— WORK REQUIRED —
All entries are to be copied exactly, with pictures removed.

— RECORDS SHOWN —
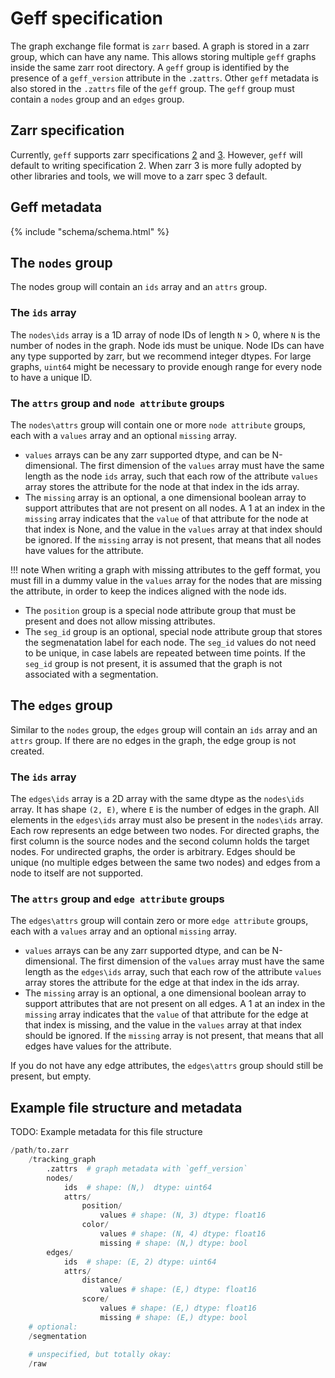 # Geff specification

The graph exchange file format is `zarr` based. A graph is stored in a zarr group, which can have any name. This allows storing multiple `geff` graphs inside the same zarr root directory. A `geff` group is identified by the presence of a `geff_version` attribute in the `.zattrs`. Other `geff` metadata is also stored in the `.zattrs` file of the `geff` group. The `geff` group must contain a `nodes` group and an `edges` group.

## Zarr specification

Currently, `geff` supports zarr specifications [2](https://zarr-specs.readthedocs.io/en/latest/v2/v2.0.html) and [3](https://zarr-specs.readthedocs.io/en/latest/v3/core/index.html). However, `geff` will default to writing specification 2. When zarr 3 is more fully adopted by other libraries and tools, we will move to a zarr spec 3 default.

## Geff metadata

{%
    include "schema/schema.html"
%}

## The `nodes` group
The nodes group will contain an `ids` array and an `attrs` group.

### The `ids` array
The `nodes\ids` array is a 1D array of node IDs of length `N` > 0, where `N` is the number of nodes in the graph. Node ids must be unique. Node IDs can have any type supported by zarr, but we recommend integer dtypes. For large graphs, `uint64` might be necessary to provide enough range for every node to have a unique ID. 

### The `attrs` group and `node attribute` groups
The `nodes\attrs` group will contain one or more `node attribute` groups, each with a `values` array and an optional `missing` array. 

- `values` arrays can be any zarr supported dtype, and can be N-dimensional. The first dimension of the `values` array must have the same length as the node `ids` array, such that each row of the attribute `values` array stores the attribute for the node at that index in the ids array. 
- The `missing` array is an optional, a one dimensional boolean array to support attributes that are not present on all nodes. A 1 at an index in the `missing` array indicates that the `value` of that attribute for the node at that index is None, and the value in the `values` array at that index should be ignored. If the `missing` array is not present, that means that all nodes have values for the attribute. 

!!! note
    When writing a graph with missing attributes to the geff format, you must fill in a dummy value in the `values` array for the nodes that are missing the attribute, in order to keep the indices aligned with the node ids.

- The `position` group is a special node attribute group that must be present and does not allow missing attributes.
- The `seg_id` group is an optional, special node attribute group that stores the segmenatation label for each node. The `seg_id` values do not need to be unique, in case labels are repeated between time points. If the `seg_id` group is not present, it is assumed that the graph is not associated with a segmentation. 
<!-- Perhaps we just let the user specify the seg id attribute in the metadata instead? Then you can point it to the node ids if you wanted to -->

## The `edges` group
Similar to the `nodes` group, the `edges` group will contain an `ids` array and an `attrs` group. If there are no edges in the graph, the edge group is not created.

### The `ids` array
The `edges\ids` array is a 2D array with the same dtype as the `nodes\ids` array. It has shape `(2, E)`, where `E` is the number of edges in the graph. All elements in the `edges\ids` array must also be present in the `nodes\ids` array.
Each row represents an edge between two nodes. For directed graphs, the first column is the source nodes and the second column holds the target nodes. For undirected graphs, the order is arbitrary.
Edges should be unique (no multiple edges between the same two nodes) and edges from a node to itself are not supported.

### The `attrs` group and `edge attribute` groups
The `edges\attrs` group will contain zero or more `edge attribute` groups, each with a `values` array and an optional `missing` array. 

- `values` arrays can be any zarr supported dtype, and can be N-dimensional. The first dimension of the `values` array must have the same length as the `edges\ids` array, such that each row of the attribute `values` array stores the attribute for the edge at that index in the ids array. 
- The `missing` array is an optional, a one dimensional boolean array to support attributes that are not present on all edges. A 1 at an index in the `missing` array indicates that the `value` of that attribute for the edge at that index is missing, and the value in the `values` array at that index should be ignored. If the `missing` array is not present, that means that all edges have values for the attribute.

If you do not have any edge attributes, the `edges\attrs` group should still be present, but empty.

## Example file structure and metadata

TODO: Example metadata for this file structure
``` python
/path/to.zarr
    /tracking_graph
	    .zattrs  # graph metadata with `geff_version`
	    nodes/
            ids  # shape: (N,)  dtype: uint64
            attrs/
                position/
                    values # shape: (N, 3) dtype: float16
                color/
                    values # shape: (N, 4) dtype: float16
                    missing # shape: (N,) dtype: bool
	    edges/
            ids  # shape: (E, 2) dtype: uint64
            attrs/
                distance/
                    values # shape: (E,) dtype: float16
                score/
                    values # shape: (E,) dtype: float16
                    missing # shape: (E,) dtype: bool
    # optional:
    /segmentation 
    
    # unspecified, but totally okay:
    /raw 
```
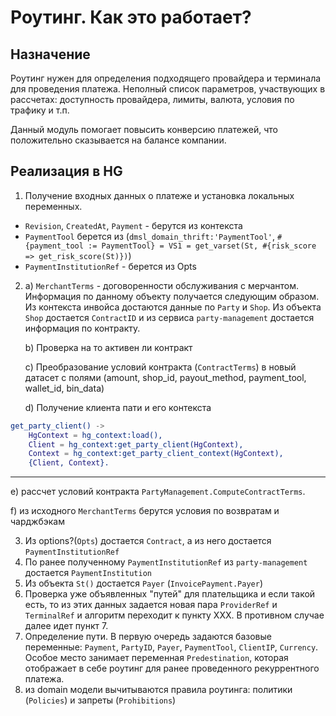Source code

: # Роутинг. Как это работает?

## Назначение

Роутинг нужен для определения подходящего провайдера и терминала для 
проведения платежа. Неполный список параметров, участвующих в рассчетах:
доступность провайдера, лимиты, валюта, условия по трафику и т.п.

Данный модуль помогает повысить конверсию платежей, что положительно сказывается на балансе компании.

## Реализация в HG

1. Получение входных данных о платеже и установка локальных переменных.
- `Revision`, `CreatedAt`, `Payment` - берутся из контекста
- `PaymentTool` берется из (`dmsl_domain_thrift:'PaymentTool'`, `#{payment_tool := PaymentTool} = VS1 = get_varset(St, #{risk_score => get_risk_score(St)})`)
- `PaymentInstitutionRef` - берется из Opts

2. a) `MerchantTerms` - договоренности обслуживания с мерчантом. Информация по данному 
объекту получается следующим образом. Из контекста инвойса достаются данные по 
`Party` и `Shop`. Из объекта `Shop` достается `ContractID` и из сервиса
`party-management` достается информация по контракту. 
   
   b) Проверка на то активен ли контракт
   
   c) Преобразование условий контракта (`ContractTerms`) в новый датасет c полями
   (amount, shop_id, payout_method, payment_tool, wallet_id, bin_data)
   
   d) Получение клиента пати и его контекста
```erlang
get_party_client() ->
    HgContext = hg_context:load(),
    Client = hg_context:get_party_client(HgContext),
    Context = hg_context:get_party_client_context(HgContext),
    {Client, Context}.
```
---

   e) рассчет условий контракта `PartyManagement.ComputeContractTerms`. 
   
   f) из исходного `MerchantTerms` берутся условия по возвратам и чарджбэкам 
   
3. Из options?(`Opts`) достается `Contract`, а из него достается `PaymentInstitutionRef` 
4. По ранее полученному `PaymentInstitutionRef` из `party-management` достается
   `PaymentInstitution`
5. Из объекта `St()` достается `Payer` (`InvoicePayment.Payer`)
6. Проверка уже объявленных "путей" для плательщика и если такой есть, то из этих
   данных задается новая пара `ProviderRef` и `TerminalRef` и алгоритм переходит 
   к пункту ХХХ. В противном случае далее идет пункт 7.
7. Определение пути. В первую очередь задаются базовые переменные: 
   `Payment`, `PartyID`, `Payer`, `PaymentTool`, `ClientIP`, `Currency`. 
   Особое место занимает переменная `Predestination`, которая отображает 
   в себе роутинг для ранее проведенного рекуррентного платежа.
8. из domain модели вычитываются правила роутинга: политики (`Policies`) 
   и запреты (`Prohibitions`)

— EXERCISE ANSWER —
 # Geff specification

The graph exchange file format is `zarr` based. A graph is stored in a zarr group, which can have any name. This allows storing multiple `geff` graphs inside the same zarr root directory. A `geff` group is identified by the presence of a `geff_version` attribute in the `.zattrs`. Other `geff` metadata is also stored in the `.zattrs` file of the `geff` group. The `geff` group must contain a `nodes` group and an `edges` group.

## Zarr specification

Currently, `geff` supports zarr specifications [2](https://zarr-specs.readthedocs.io/en/latest/v2/v2.0.html) and [3](https://zarr-specs.readthedocs.io/en/latest/v3/core/index.html). However, `geff` will default to writing specification 2. When zarr 3 is more fully adopted by other libraries and tools, we will move to a zarr spec 3 default.

## Geff metadata

{%
    include "schema/schema.html"
%}

## The `nodes` group
The nodes group will contain an `ids` array and an `attrs` group.

### The `ids` array
The `nodes\ids` array is a 1D array of node IDs of length `N` > 0, where `N` is the number of nodes in the graph. Node ids must be unique. Node IDs can have any type supported by zarr, but we recommend integer dtypes. For large graphs, `uint64` might be necessary to provide enough range for every node to have a unique ID. 

### The `attrs` group and `node attribute` groups
The `nodes\attrs` group will contain one or more `node attribute` groups, each with a `values` array and an optional `missing` array. 

- `values` arrays can be any zarr supported dtype, and can be N-dimensional. The first dimension of the `values` array must have the same length as the node `ids` array, such that each row of the attribute `values` array stores the attribute for the node at that index in the ids array. 
- The `missing` array is an optional, a one dimensional boolean array to support attributes that are not present on all nodes. A 1 at an index in the `missing` array indicates that the `value` of that attribute for the node at that index is None, and the value in the `values` array at that index should be ignored. If the `missing` array is not present, that means that all nodes have values for the attribute. 

!!! note
    When writing a graph with missing attributes to the geff format, you must fill in a dummy value in the `values` array for the nodes that are missing the attribute, in order to keep the indices aligned with the node ids.

- The `position` group is a special node attribute group that must be present and does not allow missing attributes.
- The `seg_id` group is an optional, special node attribute group that stores the segmenatation label for each node. The `seg_id` values do not need to be unique, in case labels are repeated between time points. If the `seg_id` group is not present, it is assumed that the graph is not associated with a segmentation. 
<!-- Perhaps we just let the user specify the seg id attribute in the metadata instead? Then you can point it to the node ids if you wanted to -->

## The `edges` group
Similar to the `nodes` group, the `edges` group will contain an `ids` array and an `attrs` group. If there are no edges in the graph, the edge group is not created.

### The `ids` array
The `edges\ids` array is a 2D array with the same dtype as the `nodes\ids` array. It has shape `(2, E)`, where `E` is the number of edges in the graph. All elements in the `edges\ids` array must also be present in the `nodes\ids` array.
Each row represents an edge between two nodes. For directed graphs, the first column is the source nodes and the second column holds the target nodes. For undirected graphs, the order is arbitrary.
Edges should be unique (no multiple edges between the same two nodes) and edges from a node to itself are not supported.

### The `attrs` group and `edge attribute` groups
The `edges\attrs` group will contain zero or more `edge attribute` groups, each with a `values` array and an optional `missing` array. 

- `values` arrays can be any zarr supported dtype, and can be N-dimensional. The first dimension of the `values` array must have the same length as the `edges\ids` array, such that each row of the attribute `values` array stores the attribute for the edge at that index in the ids array. 
- The `missing` array is an optional, a one dimensional boolean array to support attributes that are not present on all edges. A 1 at an index in the `missing` array indicates that the `value` of that attribute for the edge at that index is missing, and the value in the `values` array at that index should be ignored. If the `missing` array is not present, that means that all edges have values for the attribute.

If you do not have any edge attributes, the `edges\attrs` group should still be present, but empty.

## Example file structure and metadata

TODO: Example metadata for this file structure
``` python
/path/to.zarr
    /tracking_graph
	    .zattrs  # graph metadata with `geff_version`
	    nodes/
            ids  # shape: (N,)  dtype: uint64
            attrs/
                position/
                    values # shape: (N, 3) dtype: float16
                color/
                    values # shape: (N, 4) dtype: float16
                    missing # shape: (N,) dtype: bool
	    edges/
            ids  # shape: (E, 2) dtype: uint64
            attrs/
                distance/
                    values # shape: (E,) dtype: float16
                score/
                    values # shape: (E,) dtype: float16
                    missing # shape: (E,) dtype: bool
    # optional:
    /segmentation 
    
    # unspecified, but totally okay:
    /raw 
```
Source code

: # Роутинг. Как это работает?

## Назначение

Роутинг нужен для определения подходящего провайдера и терминала для 
проведения платежа. Неполный список параметров, участвующих в рассчетах:
доступность провайдера, лимиты, валюта, условия по трафику и т.п.

Данный модуль помогает повысить конверсию платежей, что положительно сказывается на балансе компании.

## Реализация в HG

1. Получение входных данных о платеже и установка локальных переменных.
- `Revision`, `CreatedAt`, `Payment` - берутся из контекста
- `PaymentTool` берется из (`dmsl_domain_thrift:'PaymentTool'`, `#{payment_tool := PaymentTool} = VS1 = get_varset(St, #{risk_score => get_risk_score(St)})`)
- `PaymentInstitutionRef` - берется из Opts

2. a) `MerchantTerms` - договоренности обслуживания с мерчантом. Информация по данному 
объекту получается следующим образом. Из контекста инвойса достаются данные по 
`Party` и `Shop`. Из объекта `Shop` достается `ContractID` и из сервиса
`party-management` достается информация по контракту. 
   
   b) Проверка на то активен ли контракт
   
   c) Преобразование условий контракта (`ContractTerms`) в новый датасет c полями
   (amount, shop_id, payout_method, payment_tool, wallet_id, bin_data)
   
   d) Получение клиента пати и его контекста
```erlang
get_party_client() ->
    HgContext = hg_context:load(),
    Client = hg_context:get_party_client(HgContext),
    Context = hg_context:get_party_client_context(HgContext),
    {Client, Context}.
```
---

   e) рассчет условий контракта `PartyManagement.ComputeContractTerms`. 
   
   f) из исходного `MerchantTerms` берутся условия по возвратам и чарджбэкам 
   
3. Из options?(`Opts`) достается `Contract`, а из него достается `PaymentInstitutionRef` 
4. По ранее полученному `PaymentInstitutionRef` из `party-management` достается
   `PaymentInstitution`
5. Из объекта `St()` достается `Payer` (`InvoicePayment.Payer`)
6. Проверка уже объявленных "путей" для плательщика и если такой есть, то из этих
   данных задается новая пара `ProviderRef` и `TerminalRef` и алгоритм переходит 
   к пункту ХХХ. В противном случае далее идет пункт 7.
7. Определение пути. В первую очередь задаются базовые переменные: 
   `Payment`, `PartyID`, `Payer`, `PaymentTool`, `ClientIP`, `Currency`. 
   Особое место занимает переменная `Predestination`, которая отображает 
   в себе роутинг для ранее проведенного рекуррентного платежа.
8. из domain модели вычитываются правила роутинга: политики (`Policies`) 
   и запреты (`Prohibitions`)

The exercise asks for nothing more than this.